||The carpet beetle comes in a number of species and colours, but they all have one thing in common: they are very broad feeders of materials of animal origin. This includes furs, carpets, ants, clothes, hair, silk, insulation, dried insect specimens, seeds, grains, cereals, and small animal carcasses. A common species, variegated carpet beetle lives between 9-12 months and often feed on pollen and plant nectar when in their natural habitat. They are able to fly indoors through open doors and windows and cause severe damage to carpets, rugs, curtains, and clothing. The variegated carpet beetle is small and oval in appearance, with mottled colouring (yellow, white and black). They grow to approximately 2-3mm long which is actually smaller than their larvae state (maximum 4mm long).
||The furniture beetle is a known damager of Seasoned Baltic pine, New Zealand white pine, hoop pine, English Oak, and some other exotic pine woods. If you’re noticing holes in the floorboards or in your timber furniture, the furniture beetle may be the culprit. Preferring timber flooring, panelling and furniture, the furniture beetle will stay away from area with high temperatures. They thrive in high humidity and are only found on the northern outskirts of WA, NT, Queensland and some parts of north east NSW. The furniture beetle is brown and grows to 3-4mm long. They begin as a small white curled grub, only at 1mm long. When furniture beetles grow past the larvae stage, they will discard a course faecal frass that has a similar consistency to table salt.
||The larder beetle is a surprisingly academically useful beetle, as they’re often used in universities and scientific research centres. They eat through animal skins, hides, leather, smoked meats, fish and meat meals, bone and various dried food, which is why they’re so useful for academia. They’re used to clean dead flesh from corpses and skulls so the bone can be studies, researched, and recorded in their raw form. The larder beetle can be identified by their dark, almost black covering with pale yellow hairs. There are striking yellow-brown bands across the front part of the wing covers, and three brown spots on the yellow hair portion of their bodies. They are quite large beetles, growing anywhere 7-9mm but are able to grow to 15mm. A fun fact: they only have three pairs of legs!
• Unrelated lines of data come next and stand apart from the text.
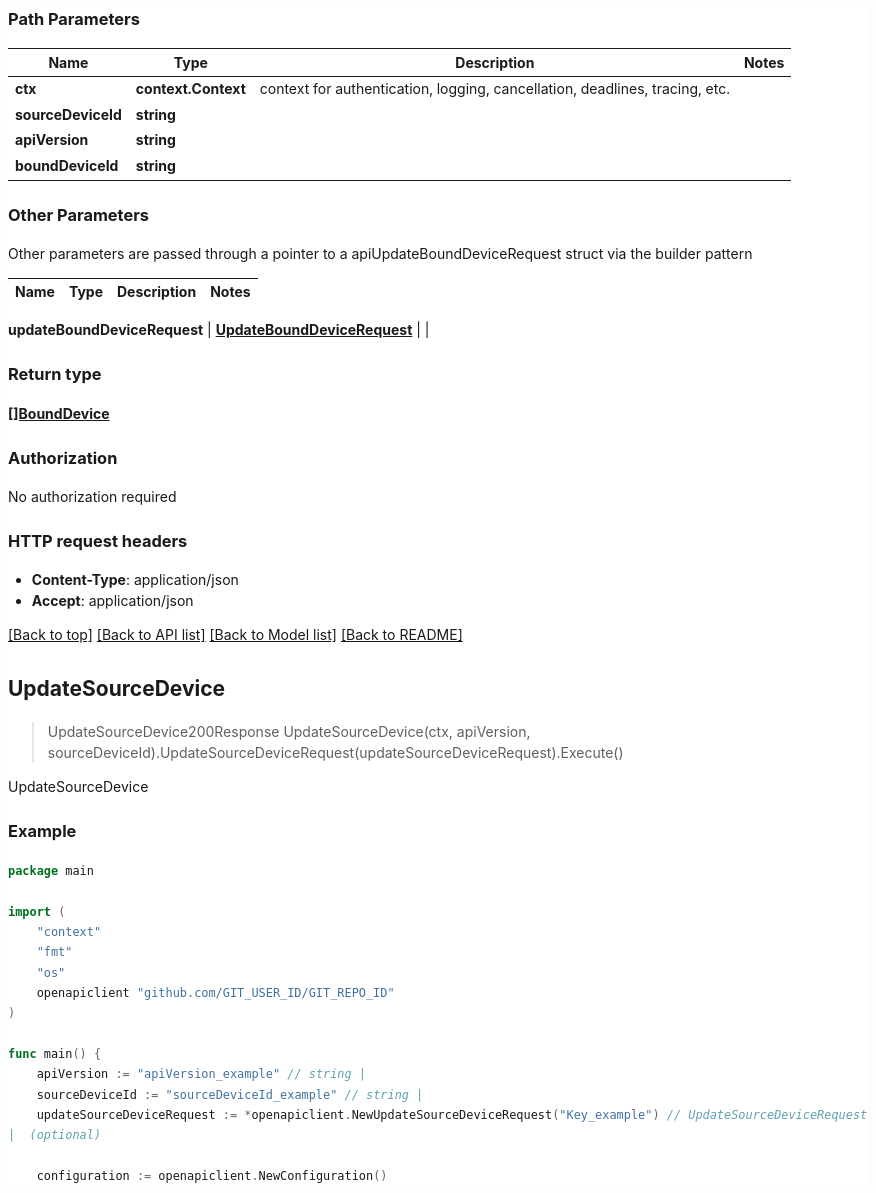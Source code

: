 ### Path Parameters


Name | Type | Description  | Notes
------------- | ------------- | ------------- | -------------
**ctx** | **context.Context** | context for authentication, logging, cancellation, deadlines, tracing, etc.
**sourceDeviceId** | **string** |  | 
**apiVersion** | **string** |  | 
**boundDeviceId** | **string** |  | 

### Other Parameters

Other parameters are passed through a pointer to a apiUpdateBoundDeviceRequest struct via the builder pattern


Name | Type | Description  | Notes
------------- | ------------- | ------------- | -------------



 **updateBoundDeviceRequest** | [**UpdateBoundDeviceRequest**](UpdateBoundDeviceRequest.md) |  | 

### Return type

[**[]BoundDevice**](BoundDevice.md)

### Authorization

No authorization required

### HTTP request headers

- **Content-Type**: application/json
- **Accept**: application/json

[[Back to top]](#) [[Back to API list]](../README.md#documentation-for-api-endpoints)
[[Back to Model list]](../README.md#documentation-for-models)
[[Back to README]](../README.md)


## UpdateSourceDevice

> UpdateSourceDevice200Response UpdateSourceDevice(ctx, apiVersion, sourceDeviceId).UpdateSourceDeviceRequest(updateSourceDeviceRequest).Execute()

UpdateSourceDevice

### Example

```go
package main

import (
	"context"
	"fmt"
	"os"
	openapiclient "github.com/GIT_USER_ID/GIT_REPO_ID"
)

func main() {
	apiVersion := "apiVersion_example" // string | 
	sourceDeviceId := "sourceDeviceId_example" // string | 
	updateSourceDeviceRequest := *openapiclient.NewUpdateSourceDeviceRequest("Key_example") // UpdateSourceDeviceRequest |  (optional)

	configuration := openapiclient.NewConfiguration()
```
||Powderpost beetles attack the sapwood of hardwoods containing starch and their presence is usually detected during the first few years from buying the timber furniture piece. The powderpost beetle tunnels through the grain of wood and if any abrasions or fracture are in the wood or furniture, the other beetles will follow the same path. The female lays 50-100 single eggs in each pore of the timber and tunnel. The beetle will begin as a small white curl grub, only 1mm long. At its adult peak, the beetle can grow from 3-6mm and are dark brown in colour. The powderpost beetle will live for around 6-18 months, depending on the environmental factors.
||There are several spider beetle species that typically decay foodstuffs, seed, woollens, furs, carpets, rodent carcasses’, rodent droppings, old grain based rodent baits, dried animal products, and a range of other organic material. Their entire life cycle only spans 15 to 18 months. Identifying a spider beetle is simple as it has a bulbous body, long legs, and ranges in colour from dull reddish-brown with light brown hair, dark brown, to black and shiny black.